Happy Valentine's Day!
Liv



Follow my blog with Bloglovin

9 comments:

  1. I think you did a great job in covering all the elements of 'romance' in a novel or short story.

    But actual romance in real life is different from fiction. And we all see romance differently, I think.

    My husband doesn't have a romantic bone in his body - I should say a typical romance. He's not one for roses, etc., although he does like a nice bottle of wine….but I think he's the most romantic when he tells me to 'go finish my chapter and he'll clean up dinner.' I wrote a blog post about this once and used that example. I also love when I'm running around and am going to be late knowing I still have to stop for gas when I get in the car and see he's filled it up. They may be small things but romance in reality is showing affection or love for the other person. Some like roses, champagne, satin sheets ( they're slippery) etc., but I think the little things are much more romantic. Happy Valentine's Day, Liv :)

    ReplyDelete
  2. I think you've got all the bases covered, now you add some plot to it and viola, a great story. Because even with all this if there are no twists and turns and struggles and a common goal, and hero and heroine finding love when the whole world around them seem to be falling apart, it's only a story of affection, heat and anticipation when woven throughout the story you've got a winner.

    ReplyDelete
  3. I dunno, Deb. I think your husband has passed the romance point and moved on into true love. Any guy who does the dishes while you write is the real deal.
    ;)
    And Zrinka, you're right. True love has to find its way through all kinds of challenges.
    Thanks you guys!

    ReplyDelete
  4. I was kinda shocked at definition number 4... (how rude!)

    Fun post. :-)

    ReplyDelete
  5. I know, right? Anyone who thinks romance is a fanciful invention obviously hasn't experienced the real deal.
    ;)
    Thanks Ellen...

    ReplyDelete
  6. Love this, Liv, you've given me a few smiles.
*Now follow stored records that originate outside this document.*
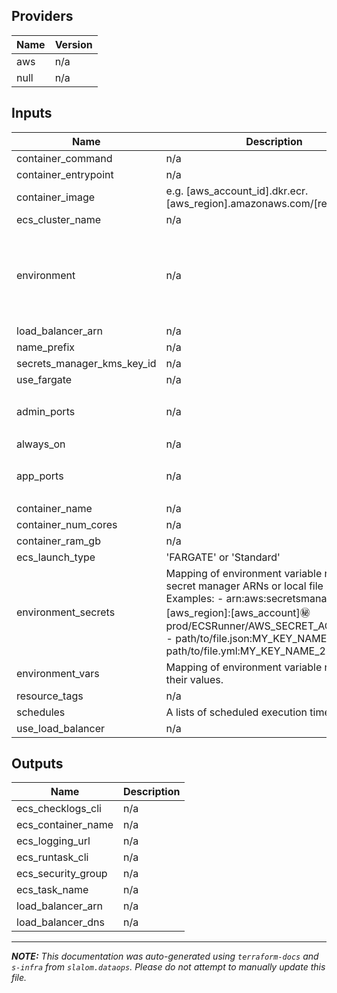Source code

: ## Providers

| Name | Version |
|------|---------|
| aws | n/a |
| null | n/a |

## Inputs

| Name | Description | Type | Default | Required |
|------|-------------|------|---------|:-----:|
| container\_command | n/a | `any` | n/a | yes |
| container\_entrypoint | n/a | `any` | n/a | yes |
| container\_image | e.g. [aws\_account\_id].dkr.ecr.[aws\_region].amazonaws.com/[repo\_name] | `any` | n/a | yes |
| ecs\_cluster\_name | n/a | `string` | n/a | yes |
| environment | n/a | <pre>object({<br>    vpc_id          = string<br>    aws_region      = string<br>    public_subnets  = list(string)<br>    private_subnets = list(string)<br>  })</pre> | n/a | yes |
| load\_balancer\_arn | n/a | `string` | n/a | yes |
| name\_prefix | n/a | `string` | n/a | yes |
| secrets\_manager\_kms\_key\_id | n/a | `string` | n/a | yes |
| use\_fargate | n/a | `bool` | n/a | yes |
| admin\_ports | n/a | `list(string)` | <pre>[<br>  "8080"<br>]</pre> | no |
| always\_on | n/a | `bool` | `false` | no |
| app\_ports | n/a | `list(string)` | <pre>[<br>  "8080"<br>]</pre> | no |
| container\_name | n/a | `string` | `"DefaultContainer"` | no |
| container\_num\_cores | n/a | `string` | `"4"` | no |
| container\_ram\_gb | n/a | `string` | `"8"` | no |
| ecs\_launch\_type | 'FARGATE' or 'Standard' | `string` | `"FARGATE"` | no |
| environment\_secrets | Mapping of environment variable names to secret manager ARNs or local file secrets. Examples:  - arn:aws:secretsmanager:[aws\_region]:[aws\_account]:secret:prod/ECSRunner/AWS\_SECRET\_ACCESS\_KEY  - path/to/file.json:MY\_KEY\_NAME\_1  - path/to/file.yml:MY\_KEY\_NAME\_2 | `map(string)` | `{}` | no |
| environment\_vars | Mapping of environment variable names to their values. | `map(string)` | `{}` | no |
| resource\_tags | n/a | `map(string)` | `{}` | no |
| schedules | A lists of scheduled execution times. | `set(string)` | `[]` | no |
| use\_load\_balancer | n/a | `bool` | `false` | no |

## Outputs

| Name | Description |
|------|-------------|
| ecs\_checklogs\_cli | n/a |
| ecs\_container\_name | n/a |
| ecs\_logging\_url | n/a |
| ecs\_runtask\_cli | n/a |
| ecs\_security\_group | n/a |
| ecs\_task\_name | n/a |
| load\_balancer\_arn | n/a |
| load\_balancer\_dns | n/a |

---------------------

_**NOTE:** This documentation was auto-generated using
`terraform-docs` and `s-infra` from `slalom.dataops`.
Please do not attempt to manually update this file._
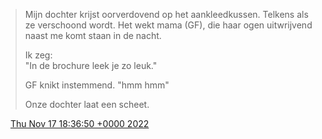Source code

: > Mijn dochter krijst oorverdovend op het aankleedkussen\. Telkens als ze verschoond wordt\. Het wekt mama \(GF\), die haar ogen uitwrijvend naast me komt staan in de nacht\.  
>   
> Ik zeg:   
> "In de brochure leek je zo leuk\."  
>   
> GF knikt instemmend\. "hmm hmm"  
>   
> Onze dochter laat een scheet\.

<img src="../../media/tweet.ico" width="12" /> [Thu Nov 17 18:36:50 +0000 2022](https://twitter.com/DromerDenker/status/1593312220057853960)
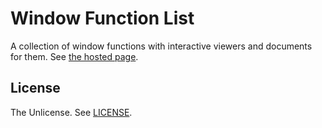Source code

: 
# Window Function List

A collection of window functions with interactive viewers and documents for them.
See [the hosted page](https://nakakq.github.io/window-function-list/).

## License

The Unlicense. See [LICENSE](./LICENSE).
    I also love the kiss excerpt - beautifully written. I felt that kiss.

    I think romance is also a product of compatibility and revolves around giving and receiving, not concrete things (although that's fun too) but building intimacy by sharing dreams, values, beliefs, viewpoints and desires.

    ReplyDelete
  7. "...building intimacy by sharing dreams, values, beliefs, viewpoints and desires."

    Beautifully said, Sharon. I think you subscribe to the same theory of romance that my friend Debbie does. Her description of how her husband washes the dishes so she can keep writing would seem like a perfect example of sharing dreams. Thanks!

    ReplyDelete
  8. Great post. Love and attraction is so complicated and changing. I haven't been the same since my kids were born-which is another part of the story. That's why we love to read, and write, romance: to remember and re kindle.

    ReplyDelete
  9. Yeah, kids'll really change the romantic dynamic, Carol. I believe my husband does benefit from some of my reading and writing.